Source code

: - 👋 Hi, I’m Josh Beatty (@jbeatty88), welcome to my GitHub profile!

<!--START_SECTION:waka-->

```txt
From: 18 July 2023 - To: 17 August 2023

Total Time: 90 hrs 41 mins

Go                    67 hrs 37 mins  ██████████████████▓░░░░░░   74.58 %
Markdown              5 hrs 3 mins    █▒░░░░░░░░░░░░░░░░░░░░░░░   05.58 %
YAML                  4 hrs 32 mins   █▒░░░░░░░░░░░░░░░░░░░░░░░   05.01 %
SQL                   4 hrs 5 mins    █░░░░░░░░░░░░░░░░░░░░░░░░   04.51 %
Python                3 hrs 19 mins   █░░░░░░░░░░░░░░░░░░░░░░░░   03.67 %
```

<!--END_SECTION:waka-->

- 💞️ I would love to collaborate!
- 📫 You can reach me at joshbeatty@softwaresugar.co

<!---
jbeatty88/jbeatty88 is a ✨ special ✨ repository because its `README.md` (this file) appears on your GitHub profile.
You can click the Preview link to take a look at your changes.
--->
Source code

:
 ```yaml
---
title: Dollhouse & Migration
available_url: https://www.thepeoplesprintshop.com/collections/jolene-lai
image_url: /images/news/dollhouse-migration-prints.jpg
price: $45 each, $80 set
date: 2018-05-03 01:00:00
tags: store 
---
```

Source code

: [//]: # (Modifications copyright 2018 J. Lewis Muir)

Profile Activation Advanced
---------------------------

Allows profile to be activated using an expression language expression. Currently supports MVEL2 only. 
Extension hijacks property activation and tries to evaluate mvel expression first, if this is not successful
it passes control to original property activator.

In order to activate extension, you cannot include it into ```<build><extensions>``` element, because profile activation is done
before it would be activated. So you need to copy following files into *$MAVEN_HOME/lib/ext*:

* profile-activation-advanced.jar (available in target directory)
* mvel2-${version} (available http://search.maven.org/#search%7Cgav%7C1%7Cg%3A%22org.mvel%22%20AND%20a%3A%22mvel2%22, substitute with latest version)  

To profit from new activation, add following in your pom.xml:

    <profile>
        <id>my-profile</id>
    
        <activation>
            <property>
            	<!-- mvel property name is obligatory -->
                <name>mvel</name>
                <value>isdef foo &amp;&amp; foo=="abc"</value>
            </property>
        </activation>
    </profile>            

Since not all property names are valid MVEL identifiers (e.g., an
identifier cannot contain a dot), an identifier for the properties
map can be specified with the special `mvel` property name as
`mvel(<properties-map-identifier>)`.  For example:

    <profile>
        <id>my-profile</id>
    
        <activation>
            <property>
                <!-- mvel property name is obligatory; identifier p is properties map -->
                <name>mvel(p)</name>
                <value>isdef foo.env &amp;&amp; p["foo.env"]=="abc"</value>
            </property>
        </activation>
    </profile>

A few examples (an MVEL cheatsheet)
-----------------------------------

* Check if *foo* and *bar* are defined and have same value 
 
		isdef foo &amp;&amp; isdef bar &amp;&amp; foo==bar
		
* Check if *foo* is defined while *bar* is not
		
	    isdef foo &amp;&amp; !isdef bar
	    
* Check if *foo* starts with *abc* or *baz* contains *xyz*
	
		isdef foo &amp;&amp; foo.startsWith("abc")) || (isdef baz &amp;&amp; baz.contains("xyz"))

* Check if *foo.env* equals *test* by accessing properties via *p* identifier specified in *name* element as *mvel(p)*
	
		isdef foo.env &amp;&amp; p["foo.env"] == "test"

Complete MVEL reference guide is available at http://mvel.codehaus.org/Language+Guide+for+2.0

• • • • • • •

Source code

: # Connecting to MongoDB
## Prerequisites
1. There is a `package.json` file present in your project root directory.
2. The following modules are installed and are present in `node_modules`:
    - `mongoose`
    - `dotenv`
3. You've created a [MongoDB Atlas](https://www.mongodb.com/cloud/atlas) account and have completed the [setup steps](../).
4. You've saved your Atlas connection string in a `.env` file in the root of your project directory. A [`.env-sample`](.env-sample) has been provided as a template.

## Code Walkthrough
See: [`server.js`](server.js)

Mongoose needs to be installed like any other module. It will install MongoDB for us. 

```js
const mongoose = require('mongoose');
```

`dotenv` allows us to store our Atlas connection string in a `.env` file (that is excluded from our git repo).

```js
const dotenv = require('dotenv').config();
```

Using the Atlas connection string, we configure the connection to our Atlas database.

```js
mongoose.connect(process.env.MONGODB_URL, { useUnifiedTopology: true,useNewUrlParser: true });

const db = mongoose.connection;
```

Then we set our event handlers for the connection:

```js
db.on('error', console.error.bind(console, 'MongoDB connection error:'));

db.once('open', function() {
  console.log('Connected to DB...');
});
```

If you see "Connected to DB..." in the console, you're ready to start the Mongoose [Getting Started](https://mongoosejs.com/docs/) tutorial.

• • • • • • •

[WHAT YOU ARE ASKED TO DO]
If a line of the listing above contains "console", pick it out and copy it.

[SOLUTION TO THIS EXERCISE]
db.on('error', console.error.bind(console, 'MongoDB connection error:'));
  console.log('Connected to DB...');
If you see "Connected to DB..." in the console, you're ready to start the Mongoose [Getting Started](https://mongoosejs.com/docs/) tutorial.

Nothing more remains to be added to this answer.